In August 2019, Nigeria unexpectedly closed its land borders to trade in goods, explaining that it wanted to put an end to smuggling, particularly of rice and other products from Benin, which crosses their border illegally.

According to the President of the Ghana Union of Traders Association, despite claims of earnings made in the aftermath of the border closure, Nigeria shot itself in the foot by introducing such harsh policy, indicating that Nigerian economic operators have since suffered the repercussions of that harsh policy.

“They have now come to the realisation that they cannot live in isolation, even though they consider themselves giants. The true fact is that their people are suffering,” he expressed.

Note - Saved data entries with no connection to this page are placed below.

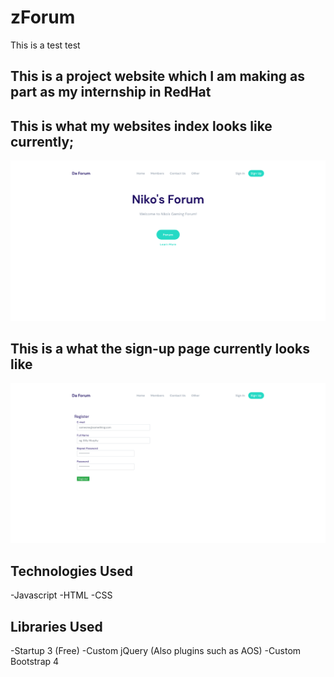 # zForum
This is a test test

## This is a project website which I am making as part as my internship in RedHat
## This is what my websites index looks like currently;
![sc](img/sc.png)

## This is a what the sign-up page currently looks like 
![sc2](img/sc1.png)

## Technologies Used
-Javascript
-HTML
-CSS

## Libraries Used
-Startup 3 (Free)
-Custom jQuery (Also plugins such as AOS)
-Custom Bootstrap 4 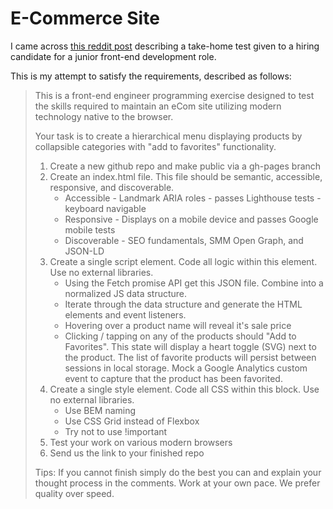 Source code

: <h1>E-Commerce Site</h1>

<p>I came across <a href="https://www.reddit.com/r/webdev/comments/11smo3b/im_currently_in_the_interview_process_for_a_jr/">this reddit post</a> describing a take-home test given to a hiring candidate for a junior front-end development role.</p>

<p>This is my attempt to satisfy the requirements, described as follows:</p>

<blockquote>
	<p>This is a front-end engineer programming exercise designed to test the skills required to maintain an eCom site utilizing modern technology native to the browser.</p>
	<p>Your task is to create a hierarchical menu displaying products by collapsible categories with "add to favorites" functionality.</p>
	<ol>
		<li>Create a new github repo and make public via a gh-pages branch</li>
		<li>Create an index.html file. This file should be semantic, accessible, responsive, and discoverable.
			<ul>
				<li>Accessible - Landmark ARIA roles - passes Lighthouse tests - keyboard navigable</li>
				<li>Responsive - Displays on a mobile device and passes Google mobile tests</li>
				<li>Discoverable - SEO fundamentals, SMM Open Graph, and JSON-LD</li>
			</ul>
		<li>Create a single script element. Code all logic within this element. Use no external libraries.
			<ul>
				<li>Using the Fetch promise API get this JSON file. Combine into a normalized JS data structure.</li>
				<li>Iterate through the data structure and generate the HTML elements and event listeners.</li>
				<li>Hovering over a product name will reveal it's sale price</li>
				<li>Clicking / tapping on any of the products should "Add to Favorites". This state will display a heart toggle (SVG) next to the product. The list of favorite products will persist between sessions in local storage. Mock a Google Analytics custom event to capture that the product has been favorited.</li>
			</ul>
		<li>Create a single style element. Code all CSS within this block. Use no external libraries.
			<ul>
				<li>Use BEM naming</li>
				<li>Use CSS Grid instead of Flexbox</li>
				<li>Try not to use !important</li>
			</ul>
		<li>Test your work on various modern browsers</li>
		<li>Send us the link to your finished repo</li>
	</ol>
	<p>Tips: If you cannot finish simply do the best you can and explain your thought process in the comments. Work at your own pace. We prefer quality over speed.</p>
</blockquote> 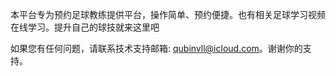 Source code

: 

本平台专为预约足球教练提供平台，操作简单、预约便捷。也有相关足球学习视频在线学习。提升自己的球技就来这里吧

如果您有任何问题，请联系技术支持邮箱: qubinvll@icloud.com。谢谢你的支持。
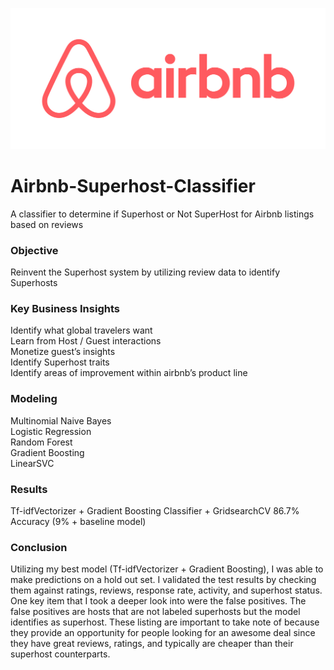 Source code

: ![Airbnb](images/airbnblogo.png)


# Airbnb-Superhost-Classifier
A classifier to determine if Superhost or Not SuperHost for Airbnb listings based on reviews

### Objective

Reinvent the Superhost system by utilizing review data to identify Superhosts


### Key Business Insights
 
Identify what global travelers want  
Learn from Host / Guest interactions  
Monetize guest’s insights  
Identify Superhost traits  
Identify areas of improvement within airbnb’s product line  


### Modeling

Multinomial Naive Bayes  
Logistic Regression  
Random Forest  
Gradient Boosting  
LinearSVC  


### Results

Tf-idfVectorizer + Gradient Boosting Classifier + GridsearchCV 
86.7% Accuracy (9% + baseline model)



### Conclusion

Utilizing my best model (Tf-idfVectorizer + Gradient Boosting), I was able to make predictions on a hold out set. I validated the test results by checking them against ratings, reviews, response rate, activity, and superhost status. One key item that I took a deeper look into were the false positives. The false positives are hosts that are not labeled superhosts but the model identifies as superhost. These listing are important to take note of because they provide an opportunity for people looking for an awesome deal since they have great reviews, ratings, and typically are cheaper than their superhost counterparts. 

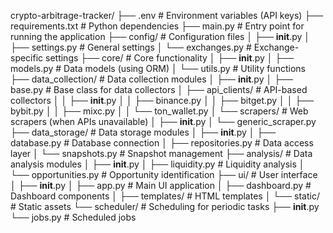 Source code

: crypto-arbitrage-tracker/
├── .env                      # Environment variables (API keys)
├── requirements.txt          # Python dependencies
├── main.py                   # Entry point for running the application
├── config/                   # Configuration files
│   ├── __init__.py
│   ├── settings.py           # General settings
│   └── exchanges.py          # Exchange-specific settings
├── core/                     # Core functionality
│   ├── __init__.py
│   ├── models.py             # Data models (using ORM)
│   └── utils.py              # Utility functions
├── data_collection/          # Data collection modules
│   ├── __init__.py
│   ├── base.py               # Base class for data collectors
│   ├── api_clients/          # API-based collectors
│   │   ├── __init__.py
│   │   ├── binance.py
│   │   ├── bitget.py
│   │   ├── bybit.py
│   │   ├── mixc.py
│   │   └── ton_wallet.py
│   └── scrapers/             # Web scrapers (when APIs unavailable)
│       ├── __init__.py
│       └── generic_scraper.py
├── data_storage/             # Data storage modules
│   ├── __init__.py
│   ├── database.py           # Database connection
│   ├── repositories.py       # Data access layer
│   └── snapshots.py          # Snapshot management
├── analysis/                 # Data analysis modules
│   ├── __init__.py
│   ├── liquidity.py          # Liquidity analysis
│   └── opportunities.py      # Opportunity identification
├── ui/                       # User interface
│   ├── __init__.py
│   ├── app.py                # Main UI application
│   ├── dashboard.py          # Dashboard components
│   ├── templates/            # HTML templates
│   └── static/               # Static assets
└── scheduler/                # Scheduling for periodic tasks
    ├── __init__.py
    └── jobs.py               # Scheduled jobs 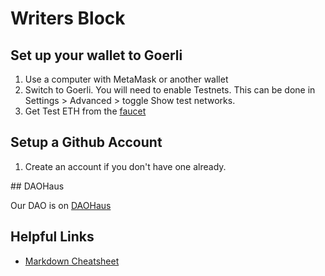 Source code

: 
# Writers Block

## Set up your wallet to Goerli
1. Use a computer with MetaMask or another wallet
2. Switch to Goerli. You will need to enable Testnets. This can be done in Settings > Advanced > toggle Show test networks.
3. Get Test ETH from the [faucet](https://goerli-faucet.pk910.de/)

## Setup a Github Account
1. Create an account if you don't have one already.
 

## DAOHaus

Our DAO is on [DAOHaus](https://app.daohaus.club/dao/0x5/0x73c45289beda9afbd92caaa67b36ddcc4257fe0b)


## Helpful Links
- [Markdown Cheatsheet](https://github.com/adam-p/markdown-here/wiki/Markdown-Cheatsheet)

He explained that Nigeria’s argument for such a decision was flawed and defies the objective of intra-continental trading and therefore not surprising that the country has inadvertently made situations worse for its economy and economic operators.

The Immediate Past President of the Ghana Institute of Freight Forwarders, Kwabena Ofosu Appiah, touching on the matter, from an AfCFTA perspective said it is about time, African leaders looked at building its sea and land transport capacity.

He emphasized on the need to bridge the logistics gap which he argued will drive the vision for AfCFTA.

“You would want to consider vessel movement between African states, but where are the vessels? Now, it is cheaper for one to transport cargo to from here to Europe than to Liberia. For me, the AfCFTA is so good, but it would have to be thought through holistically,” he opined.

Ziad Hamoui urged Ghanaian industries to up their game in areas of pricing, quality, industrial cost and financing in the advent of the AfCFTA.

“We have to look at many factors that may threaten our benefitting of the opening up of the African market,” he said.